Speeches Environment Community facilities | February 05, 2020
Grampians Rock Climbing
Victorian Parliament - February 5, 2020 -
Ms KEALY (Lowan) (19:03): (1819) My adjournment matter is for the Minister for Energy, Environment and Climate Change, and the action I seek is for the minister to overturn her decision to close more than 500 square kilometres of the Grampians National Park to rock climbing, due to her decision being based on misleading information submitted by Parks Victoria. I refer to an article which covers this issue quite extensively and which was written by John Ferguson. It was published in the Australian of 31 January 2020 and titled ‘Grampians rock-climb damage proves a bit of a stretch’. Within that article Mr Ferguson outlines that there have been a number of incidents where Parks Victoria employees have provided inaccurate and misleading information to the minister. It is understood that the minister took this information on board and it informed her in making the decision to close vast areas of the Grampians National Park to rock climbing.
These areas of park that were closed, which is over 500 square kilometres, were the most valued areas for rock climbing. This is something that is so important for our region. We attract people from all over the world to enjoy our fantastic rockclimbing surfaces. There are walls which are fantastic for beginners, for people who have a disability, for children and for anybody who wants to enjoy this fantastic sport.
The evidence of damage that was provided to the minister has been misleading on two accounts. Outlined in Mr Ferguson’s article was that the Parks Victoria chief conservation scientist, Dr Mark Norman, wrongly claimed damage at eight key sites, which are now covered by the special protection areas within the Grampians National Park.
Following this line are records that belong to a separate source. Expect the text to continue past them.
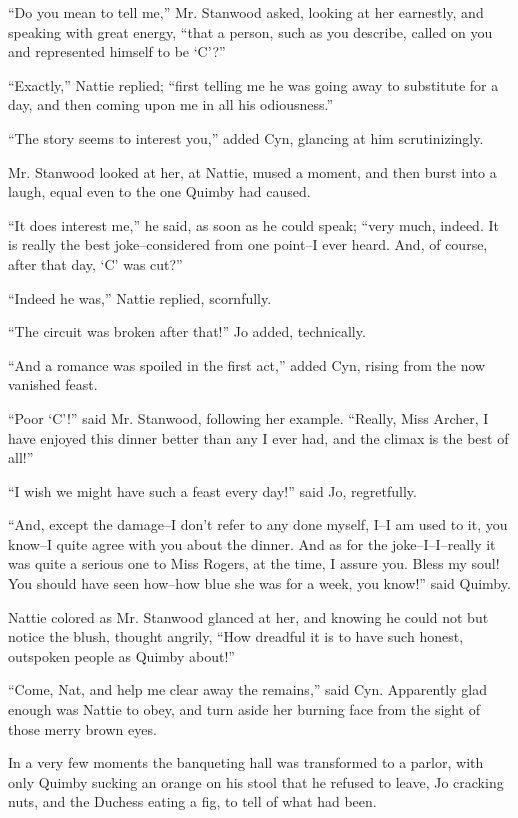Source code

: ``Do you mean to tell me,'' Mr. Stanwood asked, looking at her earnestly,
and speaking with great energy, ``that a person, such as you describe,
called on you and represented himself to be `C'?''

``Exactly,'' Nattie replied; ``first telling me he was going away to
substitute for a day, and then coming upon me in all his odiousness.''

``The story seems to interest you,'' added Cyn, glancing at him
scrutinizingly.

Mr. Stanwood looked at her, at Nattie, mused a moment, and then burst
into a laugh, equal even to the one Quimby had caused.

``It does interest me,'' he said, as soon as he could speak; ``very much,
indeed. It is really the best joke--considered from one point--I ever
heard. And, of course, after that day, `C' was cut?''

``Indeed he was,'' Nattie replied, scornfully.

``The circuit was broken after that!'' Jo added, technically.

``And a romance was spoiled in the first act,'' added Cyn, rising from the
now vanished feast.

``Poor `C'!'' said Mr. Stanwood, following her example. ``Really, Miss
Archer, I have enjoyed this dinner better than any I ever had, and the
climax is the best of all!''

``I wish we might have such a feast every day!'' said Jo, regretfully.

``And, except the damage--I don't refer to any done myself, I--I am used
to it, you know--I quite agree with you about the dinner. And as for the
joke--I--I--really it was quite a serious one to Miss Rogers, at the
time, I assure you. Bless my soul! You should have seen how--how blue
she was for a week, you know!'' said Quimby.

Nattie colored as Mr. Stanwood glanced at her, and knowing he could not
but notice the blush, thought angrily, ``How dreadful it is to have such
honest, outspoken people as Quimby about!''

``Come, Nat, and help me clear away the remains,'' said Cyn. Apparently
glad enough was Nattie to obey, and turn aside her burning face from the
sight of those merry brown eyes.

In a very few moments the banqueting hall was transformed to a parlor,
with only Quimby sucking an orange on his stool that he refused to
leave, Jo cracking nuts, and the Duchess eating a fig, to tell of what
had been.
He actually claimed that 7.425 hectares of the park had been damaged directly by rock climbers; however, it was later found that only 0.07 hectares were caused by multiple different landholders. So not only is the decimal point out, but we have also got not just rock climbers, but other users of the national park who have contributed to the damage. Further, the CEO of Parks Victoria, Matthew Jackson, submitted eight pictures to the minister, where only one photo indicates definitive evidence of climbing activity, and that was from the overuse of chalk. Now, there is no doubt that we do need to make sure that climbers manage their use of chalk in the park, but to say that this is a reason to close over 500 square kilometres is really grossly misleading. I ask the minister, therefore, to review her decision and to overturn her decision to close this extensive area of the Grampians National Park to rock climbing.